**Aim of the exercise**
From the first line to the last, copy the material word for word; pictures stay out.
▼
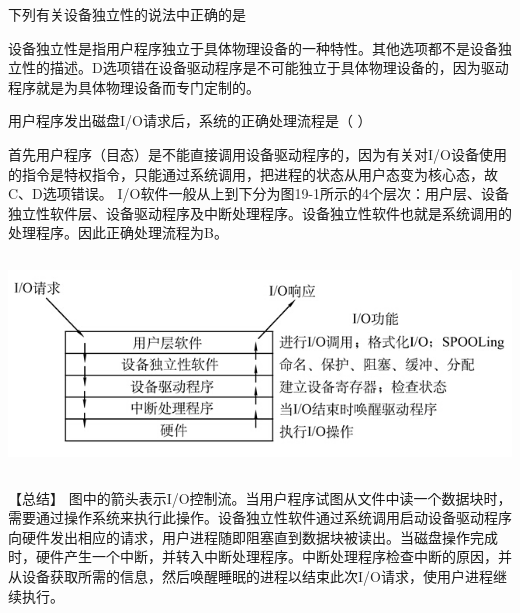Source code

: \question 下列有关设备独立性的说法中正确的是
\par{}
\begin{solution}设备独立性是指用户程序独立于具体物理设备的一种特性。其他选项都不是设备独立性的描述。D选项错在设备驱动程序是不可能独立于具体物理设备的，因为驱动程序就是为具体物理设备而专门定制的。
\end{solution}
\question 用户程序发出磁盘I/O请求后，系统的正确处理流程是（ ）
\par{}
\begin{solution}首先用户程序（目态）是不能直接调用设备驱动程序的，因为有关对I/O设备使用的指令是特权指令，只能通过系统调用，把进程的状态从用户态变为核心态，故C、D选项错误。
I/O软件一般从上到下分为图19-1所示的4个层次：用户层、设备独立性软件层、设备驱动程序及中断处理程序。设备独立性软件也就是系统调用的处理程序。因此正确处理流程为B。
\includegraphics[width=6.77083in,height=2.51042in]{computerassets/6dbc4c72f9dd72ff8544000ba5bc7d05.jpeg}
【总结】
图中的箭头表示I/O控制流。当用户程序试图从文件中读一个数据块时，需要通过操作系统来执行此操作。设备独立性软件通过系统调用启动设备驱动程序向硬件发出相应的请求，用户进程随即阻塞直到数据块被读出。当磁盘操作完成时，硬件产生一个中断，并转入中断处理程序。中断处理程序检查中断的原因，并从设备获取所需的信息，然后唤醒睡眠的进程以结束此次I/O请求，使用户进程继续执行。
\end{solution}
▲
**Output of the exercise**
Source code

: \question 下列有关设备独立性的说法中正确的是
\par{}
\begin{solution}设备独立性是指用户程序独立于具体物理设备的一种特性。其他选项都不是设备独立性的描述。D选项错在设备驱动程序是不可能独立于具体物理设备的，因为驱动程序就是为具体物理设备而专门定制的。
\end{solution}
\question 用户程序发出磁盘I/O请求后，系统的正确处理流程是（ ）
\par{}
\begin{solution}首先用户程序（目态）是不能直接调用设备驱动程序的，因为有关对I/O设备使用的指令是特权指令，只能通过系统调用，把进程的状态从用户态变为核心态，故C、D选项错误。
I/O软件一般从上到下分为图19-1所示的4个层次：用户层、设备独立性软件层、设备驱动程序及中断处理程序。设备独立性软件也就是系统调用的处理程序。因此正确处理流程为B。
\includegraphics[width=6.77083in,height=2.51042in]{computerassets/6dbc4c72f9dd72ff8544000ba5bc7d05.jpeg}
【总结】
图中的箭头表示I/O控制流。当用户程序试图从文件中读一个数据块时，需要通过操作系统来执行此操作。设备独立性软件通过系统调用启动设备驱动程序向硬件发出相应的请求，用户进程随即阻塞直到数据块被读出。当磁盘操作完成时，硬件产生一个中断，并转入中断处理程序。中断处理程序检查中断的原因，并从设备获取所需的信息，然后唤醒睡眠的进程以结束此次I/O请求，使用户进程继续执行。
\end{solution}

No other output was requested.